> _Your assignment_: Please repeat the entries word for word and keep the images out.
====================
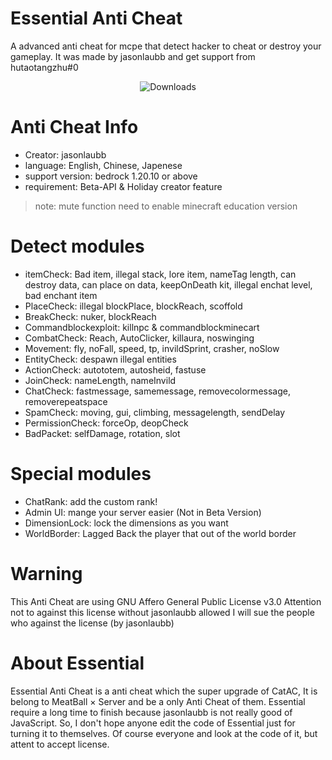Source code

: # Essential Anti Cheat
A advanced anti cheat for mcpe that detect hacker to cheat or destroy your gameplay.
It was made by jasonlaubb and get support from hutaotangzhu#0
<div align="center">
  <img src="https://img.shields.io/github/downloads/MeatBallGG/EssentialAC/total?style=for-the-badge" alt="Downloads"/>
</div>

# Anti Cheat Info
- Creator: jasonlaubb
- language: English, Chinese, Japenese
- support version: bedrock 1.20.10 or above
- requirement: Beta-API & Holiday creator feature
> note: mute function need to enable minecraft education version
# Detect modules
- itemCheck:
Bad item, illegal stack, lore item, nameTag length, can destroy data, can place on data, keepOnDeath kit, illegal enchat level, bad enchant item
- PlaceCheck: illegal blockPlace, blockReach, scoffold
- BreakCheck: nuker, blockReach
- Commandblockexploit: killnpc & commandblockminecart
- CombatCheck: Reach, AutoClicker, killaura, noswinging
- Movement: fly, noFall, speed, tp, invildSprint, crasher, noSlow
- EntityCheck: despawn illegal entities
- ActionCheck: autototem, autosheid, fastuse
- JoinCheck: nameLength, nameInvild
- ChatCheck: fastmessage, samemessage, removecolormessage, removerepeatspace
- SpamCheck: moving, gui, climbing, messagelength, sendDelay
- PermissionCheck: forceOp, deopCheck
- BadPacket: selfDamage, rotation, slot
# Special modules
- ChatRank: add the custom rank!
- Admin UI: mange your server easier (Not in Beta Version)
- DimensionLock: lock the dimensions as you want
- WorldBorder: Lagged Back the player that out of the world border
# Warning
This Anti Cheat are using GNU Affero General Public License v3.0
Attention not to against this license without jasonlaubb allowed
I will sue the people who against the license (by jasonlaubb)
# About Essential
Essential Anti Cheat is a anti cheat which the super upgrade of CatAC,
It is belong to MeatBall × Server and be a only Anti Cheat of them.
Essential require a long time to finish because jasonlaubb is not really good of JavaScript.
So, I don't hope anyone edit the code of Essential just for turning it to themselves.
Of course everyone and look at the code of it, but attent to accept license.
====================
> _The completed task_:
Source code

: # Essential Anti Cheat
A advanced anti cheat for mcpe that detect hacker to cheat or destroy your gameplay.
It was made by jasonlaubb and get support from hutaotangzhu#0
<div align="center">
  <img src="https://img.shields.io/github/downloads/MeatBallGG/EssentialAC/total?style=for-the-badge" alt="Downloads"/>
</div>

# Anti Cheat Info
- Creator: jasonlaubb
- language: English, Chinese, Japenese
- support version: bedrock 1.20.10 or above
- requirement: Beta-API & Holiday creator feature
> note: mute function need to enable minecraft education version
# Detect modules
- itemCheck:
Bad item, illegal stack, lore item, nameTag length, can destroy data, can place on data, keepOnDeath kit, illegal enchat level, bad enchant item
- PlaceCheck: illegal blockPlace, blockReach, scoffold
- BreakCheck: nuker, blockReach
- Commandblockexploit: killnpc & commandblockminecart
- CombatCheck: Reach, AutoClicker, killaura, noswinging
- Movement: fly, noFall, speed, tp, invildSprint, crasher, noSlow
- EntityCheck: despawn illegal entities
- ActionCheck: autototem, autosheid, fastuse
- JoinCheck: nameLength, nameInvild
- ChatCheck: fastmessage, samemessage, removecolormessage, removerepeatspace
- SpamCheck: moving, gui, climbing, messagelength, sendDelay
- PermissionCheck: forceOp, deopCheck
- BadPacket: selfDamage, rotation, slot
# Special modules
- ChatRank: add the custom rank!
- Admin UI: mange your server easier (Not in Beta Version)
- DimensionLock: lock the dimensions as you want
- WorldBorder: Lagged Back the player that out of the world border
# Warning
This Anti Cheat are using GNU Affero General Public License v3.0
Attention not to against this license without jasonlaubb allowed
I will sue the people who against the license (by jasonlaubb)
# About Essential
Essential Anti Cheat is a anti cheat which the super upgrade of CatAC,
It is belong to MeatBall × Server and be a only Anti Cheat of them.
Essential require a long time to finish because jasonlaubb is not really good of JavaScript.
So, I don't hope anyone edit the code of Essential just for turning it to themselves.
Of course everyone and look at the code of it, but attent to accept license.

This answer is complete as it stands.